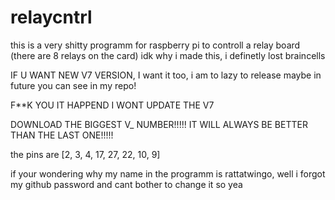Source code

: # relaycntrl


this is a very shitty programm for raspberry pi to controll a relay board (there are 8 relays on the card)
idk why i made this, i definetly lost braincells

IF U WANT NEW V7 VERSION, I want it too, i am to lazy to release maybe in future you can see in my repo!

  F**K YOU IT HAPPEND I WONT UPDATE THE V7 


DOWNLOAD THE BIGGEST V_ NUMBER!!!!! IT WILL ALWAYS BE BETTER THAN THE LAST ONE!!!!!

the pins are [2, 3, 4, 17, 27, 22, 10, 9]

if your wondering why my name in the programm is rattatwingo, well i forgot my github password and cant bother to change it so yea
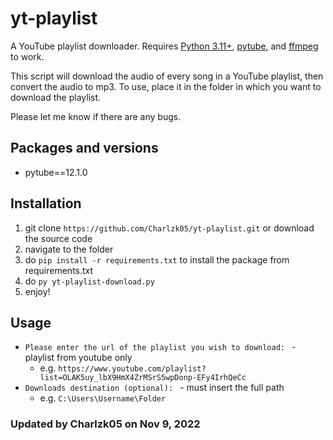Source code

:# yt-playlist
A YouTube playlist downloader. Requires [Python 3.11+](https://www.python.org/downloads/), [pytube](https://github.com/nficano/pytube), and [ffmpeg](https://www.ffmpeg.org/) to work.

This script will download the audio of every song in a YouTube playlist, then convert the audio to mp3. To use, place it in the folder in which you want to download the playlist.

Please let me know if there are any bugs.

## Packages and versions
- pytube==12.1.0

## Installation
1. git clone ``https://github.com/Charlzk05/yt-playlist.git`` or download the source code
2. navigate to the folder
3. do ``pip install -r requirements.txt`` to install the package from requirements.txt
4. do ``py yt-playlist-download.py``
5. enjoy!

## Usage
- ``Please enter the url of the playlist you wish to download: `` - playlist from youtube only
    - e.g. ``https://www.youtube.com/playlist?list=OLAK5uy_lbX9HmX4ZrMSrS5wpDonp-EFy4IrhQeCc``
- ``Downloads destination (optional): `` - must insert the full path
    - e.g. ``C:\Users\Username\Folder``

### Updated by Charlzk05 on Nov 9, 2022
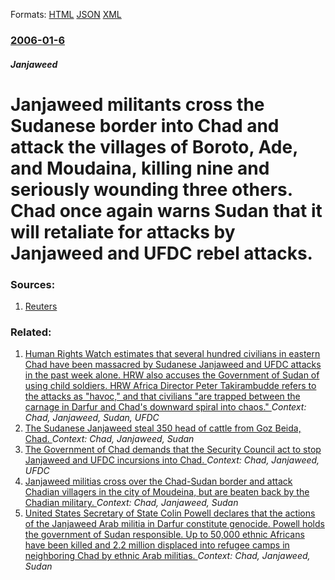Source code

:
Formats: [HTML](/news/2006/01/6/janjaweed-militants-cross-the-sudanese-border-into-chad-and-attack-the-villages-of-boroto-ade-and-moudaina-killing-nine-and-seriously-wo.html)  [JSON](/news/2006/01/6/janjaweed-militants-cross-the-sudanese-border-into-chad-and-attack-the-villages-of-boroto-ade-and-moudaina-killing-nine-and-seriously-wo.json)  [XML](/news/2006/01/6/janjaweed-militants-cross-the-sudanese-border-into-chad-and-attack-the-villages-of-boroto-ade-and-moudaina-killing-nine-and-seriously-wo.xml)  

### [2006-01-6](/news/2006/01/6/index.md)

##### Janjaweed
#  Janjaweed militants cross the Sudanese border into Chad and attack the villages of Boroto, Ade, and Moudaina, killing nine and seriously wounding three others. Chad once again warns Sudan that it will retaliate for attacks by Janjaweed and UFDC rebel attacks. 




### Sources:

1. [Reuters](http://www.alertnet.org/thenews/newsdesk/L0644250.htm)

### Related:

1. [ Human Rights Watch estimates that several hundred civilians in eastern Chad have been massacred by Sudanese Janjaweed and UFDC attacks in the past week alone. HRW also accuses the Government of Sudan of using child soldiers. HRW Africa Director Peter Takirambudde refers to the attacks as "havoc," and that civilians "are trapped between the carnage in Darfur and Chad's downward spiral into chaos." ](/news/2006/06/23/human-rights-watch-estimates-that-several-hundred-civilians-in-eastern-chad-have-been-massacred-by-sudanese-janjaweed-and-ufdc-attacks-in-t.md) _Context: Chad, Janjaweed, Sudan, UFDC_
2. [ The Sudanese Janjaweed steal 350 head of cattle from Goz Beida, Chad. ](/news/2006/06/6/the-sudanese-janjaweed-steal-350-head-of-cattle-from-goz-beida-chad.md) _Context: Chad, Janjaweed, Sudan_
3. [ The Government of Chad demands that the Security Council act to stop Janjaweed and UFDC incursions into Chad. ](/news/2006/06/21/the-government-of-chad-demands-that-the-security-council-act-to-stop-janjaweed-and-ufdc-incursions-into-chad.md) _Context: Chad, Janjaweed, UFDC_
4. [ Janjaweed militias cross over the Chad-Sudan border and attack Chadian villagers in the city of Moudeina, but are beaten back by the Chadian military. ](/news/2006/03/30/janjaweed-militias-cross-over-the-chadasudan-border-and-attack-chadian-villagers-in-the-city-of-moudeina-but-are-beaten-back-by-the-chad.md) _Context: Chad, Janjaweed, Sudan_
5. [ United States Secretary of State Colin Powell declares that the actions of the Janjaweed Arab militia in Darfur constitute genocide. Powell holds the government of Sudan responsible. Up to 50,000 ethnic Africans have been killed and 2.2 million displaced into refugee camps in neighboring Chad by ethnic Arab militias. ](/news/2004/09/9/united-states-secretary-of-state-colin-powell-declares-that-the-actions-of-the-janjaweed-arab-militia-in-darfur-constitute-genocide-powell.md) _Context: Chad, Janjaweed, Sudan_
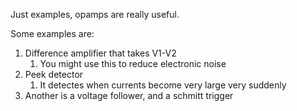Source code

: Just examples, opamps are really useful.

Some examples are:

1. Difference amplifier that takes V1-V2
    1. You might use this to reduce electronic noise
1. Peek detector
    1. It detectes when currents become very large very suddenly
1. Another is a voltage follower, and a schmitt trigger
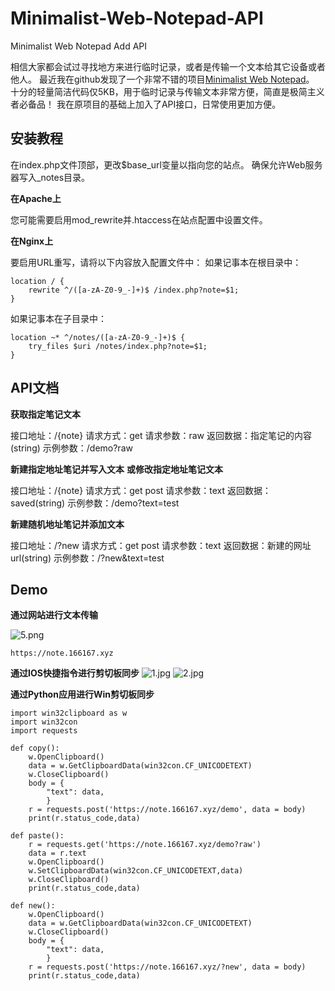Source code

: # Minimalist-Web-Notepad-API
 Minimalist Web Notepad Add API

相信大家都会试过寻找地方来进行临时记录，或者是传输一个文本给其它设备或者他人。
最近我在github发现了一个非常不错的项目[Minimalist Web Notepad][1]。
十分的轻量简洁代码仅5KB，用于临时记录与传输文本非常方便，简直是极简主义者必备品！
我在原项目的基础上加入了API接口，日常使用更加方便。

安装教程
--
在index.php文件顶部，更改$base_url变量以指向您的站点。
确保允许Web服务器写入_notes目录。

**在Apache上**

您可能需要启用mod_rewrite并.htaccess在站点配置中设置文件。

**在Nginx上**

要启用URL重写，请将以下内容放入配置文件中：
如果记事本在根目录中：

    location / {
        rewrite ^/([a-zA-Z0-9_-]+)$ /index.php?note=$1;
    }

如果记事本在子目录中：

    location ~* ^/notes/([a-zA-Z0-9_-]+)$ {
        try_files $uri /notes/index.php?note=$1;
    }

API文档
-----
**获取指定笔记文本**

接口地址：/{note}
请求方式：get
请求参数：raw
返回数据：指定笔记的内容(string)
示例参数：/demo?raw

**新建指定地址笔记并写入文本**
**或修改指定地址笔记文本**

接口地址：/{note}
请求方式：get post
请求参数：text
返回数据：saved(string)
示例参数：/demo?text=test

**新建随机地址笔记并添加文本**

接口地址：/?new
请求方式：get post
请求参数：text
返回数据：新建的网址url(string)
示例参数：/?new&text=test

Demo
----
**通过网站进行文本传输**

![5.png][7]

    https://note.166167.xyz


**通过IOS快捷指令进行剪切板同步**
![1.jpg][3]
![2.jpg][4]

**通过Python应用进行Win剪切板同步**

    import win32clipboard as w
    import win32con
    import requests
    
    def copy():
        w.OpenClipboard()
        data = w.GetClipboardData(win32con.CF_UNICODETEXT)
        w.CloseClipboard()
        body = {
            "text": data,
            }
        r = requests.post('https://note.166167.xyz/demo', data = body)
        print(r.status_code,data)
    
    def paste():
        r = requests.get('https://note.166167.xyz/demo?raw')
        data = r.text
        w.OpenClipboard()
        w.SetClipboardData(win32con.CF_UNICODETEXT,data)
        w.CloseClipboard()
        print(r.status_code,data)
    
    def new():
        w.OpenClipboard()
        data = w.GetClipboardData(win32con.CF_UNICODETEXT)
        w.CloseClipboard()
        body = {
            "text": data,
            }
        r = requests.post('https://note.166167.xyz/?new', data = body)
        print(r.status_code,data)


  [1]: https://github.com/pereorga/minimalist-web-notepad
  [3]: https://search.pstatic.net/common?type=origin&src=https://www.mrchung.cn/usr/uploads/2020/04/1156753274.jpg
  [4]: https://search.pstatic.net/common?type=origin&src=https://www.mrchung.cn/usr/uploads/2020/04/2992297654.jpg
  [5]: https://search.pstatic.net/common?type=origin&src=https://www.mrchung.cn/usr/uploads/2020/04/3170686476.png
  [6]: https://search.pstatic.net/common?type=origin&src=https://www.mrchung.cn/usr/uploads/2020/04/1102607478.png
  [7]: https://search.pstatic.net/common?type=origin&src=https://www.mrchung.cn/usr/uploads/2020/04/3535009824.png
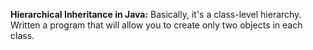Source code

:**Hierarchical Inheritance in Java:**
  Basically, it's a class-level hierarchy. Written a program that will allow you to create only two objects in each class.
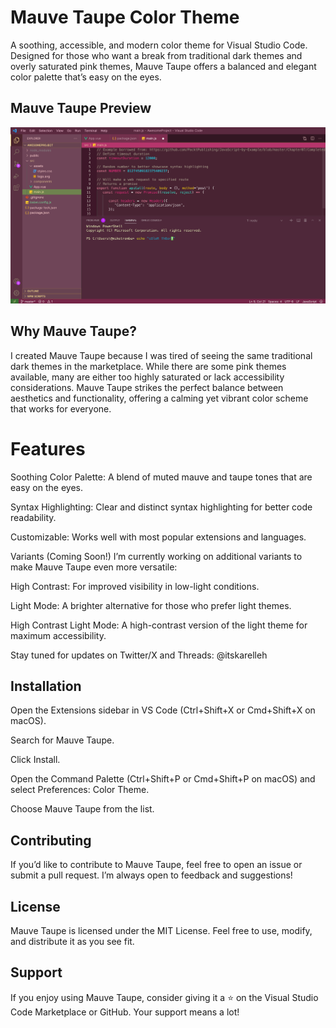 # Mauve Taupe Color Theme
A soothing, accessible, and modern color theme for Visual Studio Code. Designed for those who want a break from traditional dark themes and overly saturated pink themes, Mauve Taupe offers a balanced and elegant color palette that’s easy on the eyes.

## Mauve Taupe Preview
![Mauve Taupe Color Theme](mauve-taupe-v1.png)

## Why Mauve Taupe?
I created Mauve Taupe because I was tired of seeing the same traditional dark themes in the marketplace. While there are some pink themes available, many are either too highly saturated or lack accessibility considerations. Mauve Taupe strikes the perfect balance between aesthetics and functionality, offering a calming yet vibrant color scheme that works for everyone.

# Features
Soothing Color Palette: A blend of muted mauve and taupe tones that are easy on the eyes.

Syntax Highlighting: Clear and distinct syntax highlighting for better code readability.

Customizable: Works well with most popular extensions and languages.

Variants (Coming Soon!)
I’m currently working on additional variants to make Mauve Taupe even more versatile:

High Contrast: For improved visibility in low-light conditions.

Light Mode: A brighter alternative for those who prefer light themes.

High Contrast Light Mode: A high-contrast version of the light theme for maximum accessibility.

Stay tuned for updates on Twitter/X and Threads: @itskarelleh 

## Installation
Open the Extensions sidebar in VS Code (Ctrl+Shift+X or Cmd+Shift+X on macOS).

Search for Mauve Taupe.

Click Install.

Open the Command Palette (Ctrl+Shift+P or Cmd+Shift+P on macOS) and select Preferences: Color Theme.

Choose Mauve Taupe from the list.

## Contributing
If you’d like to contribute to Mauve Taupe, feel free to open an issue or submit a pull request. I’m always open to feedback and suggestions!

## License
Mauve Taupe is licensed under the MIT License. Feel free to use, modify, and distribute it as you see fit.

## Support
If you enjoy using Mauve Taupe, consider giving it a ⭐️ on the Visual Studio Code Marketplace or GitHub. Your support means a lot!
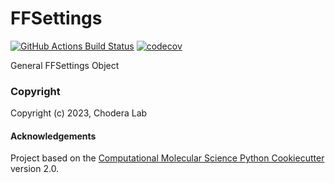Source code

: FFSettings
==============================
[//]: # (Badges)
[![GitHub Actions Build Status](https://github.com/REPLACE_WITH_OWNER_ACCOUNT/ffsettings/workflows/CI/badge.svg)](https://github.com/REPLACE_WITH_OWNER_ACCOUNT/ffsettings/actions?query=workflow%3ACI)
[![codecov](https://codecov.io/gh/REPLACE_WITH_OWNER_ACCOUNT/FFSettings/branch/main/graph/badge.svg)](https://codecov.io/gh/REPLACE_WITH_OWNER_ACCOUNT/FFSettings/branch/main)


General FFSettings Object

### Copyright

Copyright (c) 2023, Chodera Lab


#### Acknowledgements
 
Project based on the 
[Computational Molecular Science Python Cookiecutter](https://github.com/molssi/cookiecutter-cms) version 2.0.
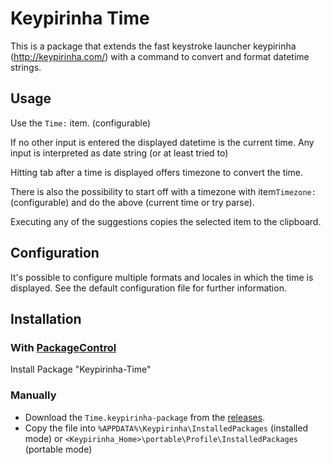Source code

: Keypirinha Time
=======================

This is a package that extends the fast keystroke launcher keypirinha (http://keypirinha.com/) with
a command to convert and format datetime strings.

## Usage

Use the `Time:` item. (configurable)

If no other input is entered the displayed datetime is the current time.
Any input is interpreted as date string (or at least tried to)

Hitting tab after a time is displayed offers timezone to convert the time.

There is also the possibility to start off with a timezone with item`Timezone:`
(configurable) and do the above (current time or try parse).

Executing any of the suggestions copies the selected item to the clipboard.

## Configuration

It's possible to configure multiple formats and locales in which the time is displayed. See the
default configuration file for further information.

## Installation

### With [PackageControl](https://github.com/ueffel/Keypirinha-PackageControl)

Install Package "Keypirinha-Time"

### Manually

* Download the `Time.keypirinha-package` from the [releases](https://github.com/ueffel/Keypirinha-Time/releases/latest).
* Copy the file into `%APPDATA%\Keypirinha\InstalledPackages` (installed mode) or
  `<Keypirinha_Home>\portable\Profile\InstalledPackages` (portable mode)
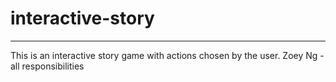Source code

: # interactive-story
---
This is an interactive story game with actions chosen by the user.
Zoey Ng - all responsibilities
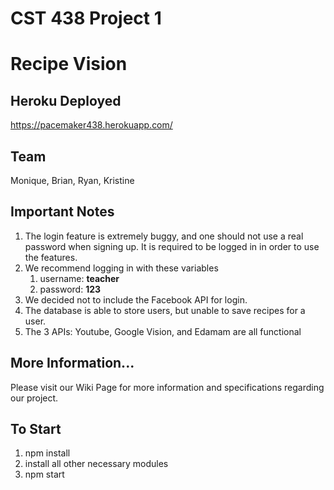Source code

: # CST 438 Project 1
# Recipe Vision

## Heroku Deployed 
https://pacemaker438.herokuapp.com/

## Team
Monique, Brian, Ryan, Kristine

## Important Notes
1. The login feature is extremely buggy, and one should not use a real password when signing up. It is required to be logged in in order to use the features. 
2. We recommend logging in with these variables
    1. username: **teacher** 
    2. password: **123**
3. We decided not to include the Facebook API for login.
4. The database is able to store users, but unable to save recipes for a user.
5. The 3 APIs: Youtube, Google Vision, and Edamam are all functional

## More Information...
Please visit our Wiki Page for more information and specifications regarding our project.

## To Start
1. npm install
2. install all other necessary modules
3. npm start


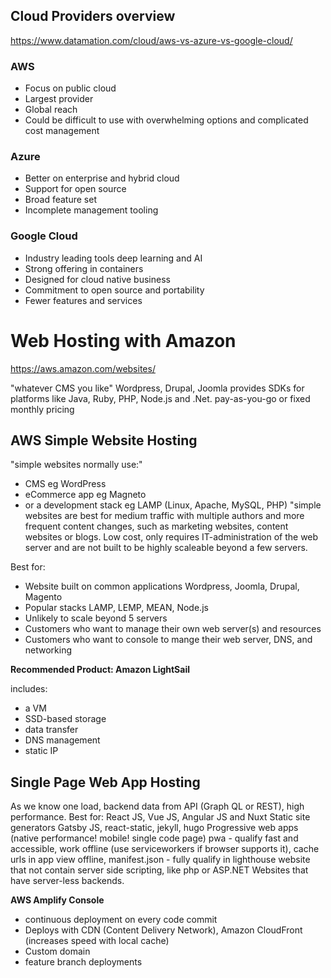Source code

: ## Cloud Providers overview
https://www.datamation.com/cloud/aws-vs-azure-vs-google-cloud/
### AWS
- Focus on public cloud
- Largest provider
- Global reach
- Could be difficult to use with overwhelming options and complicated cost management
### Azure
- Better on enterprise and hybrid cloud
- Support for open source
- Broad feature set
- Incomplete management tooling
### Google Cloud
- Industry leading tools deep learning and AI
- Strong offering in containers
- Designed for cloud native business
- Commitment to open source and portability
- Fewer features and services

# Web Hosting with Amazon
https://aws.amazon.com/websites/

"whatever CMS you like" Wordpress, Drupal, Joomla
provides SDKs for platforms like Java, Ruby, PHP, Node.js and .Net.
pay-as-you-go or fixed monthly pricing

## AWS Simple Website Hosting
"simple websites normally use:"
- CMS eg WordPress
- eCommerce app eg Magneto
- or a development stack eg LAMP (Linux, Apache, MySQL, PHP)
"simple websites are best for medium traffic with multiple authors and more frequent content changes, such as marketing websites, content websites or blogs.
Low cost, only requires IT-administration of the web server and are not built to be highly scaleable beyond a few servers.

Best for:
- Website built on common applications Wordpress, Joomla, Drupal, Magento
- Popular stacks LAMP, LEMP, MEAN, Node.js
- Unlikely to scale beyond 5 servers
- Customers who want to manage their own web server(s) and resources
- Customers who want to console to mange their web server, DNS, and networking

**Recommended Product: Amazon LightSail**

includes:
- a VM
- SSD-based storage
- data transfer
- DNS management
- static IP

## Single Page Web App Hosting
As we know one load, backend data from API (Graph QL or REST), high performance.
Best for:
React JS, Vue JS, Angular JS and Nuxt
Static site generators Gatsby JS, react-static, jekyll, hugo
Progressive web apps (native performance! mobile! single code page)
pwa - qualify fast and accessible, work offline (use serviceworkers if browser supports it), cache urls in app view offline, manifest.json - fully qualify in lighthouse
website that not contain server side scripting, like php or ASP.NET
Websites that have server-less backends.

**AWS Amplify Console**
- continuous deployment on every code commit
- Deploys with CDN (Content Delivery Network), Amazon CloudFront (increases speed with local cache)
- Custom domain
- feature branch deployments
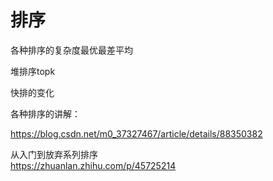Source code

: # 排序

各种排序的复杂度最优最差平均

堆排序topk

快排的变化

各种排序的讲解：

https://blog.csdn.net/m0_37327467/article/details/88350382

从入门到放弃系列排序<br>
https://zhuanlan.zhihu.com/p/45725214 <br>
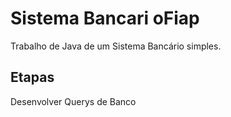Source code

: Sistema Bancari oFiap
===================

Trabalho de Java de um Sistema Bancário simples.

Etapas
------
Desenvolver Querys de Banco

* * *

■ Aim of the exercise:
The answer consists of the lines above that include the word "Shift", each copied exactly.

■ Task result:
Open the Extensions sidebar in VS Code (Ctrl+Shift+X or Cmd+Shift+X on macOS).
Open the Command Palette (Ctrl+Shift+P or Cmd+Shift+P on macOS) and select Preferences: Color Theme.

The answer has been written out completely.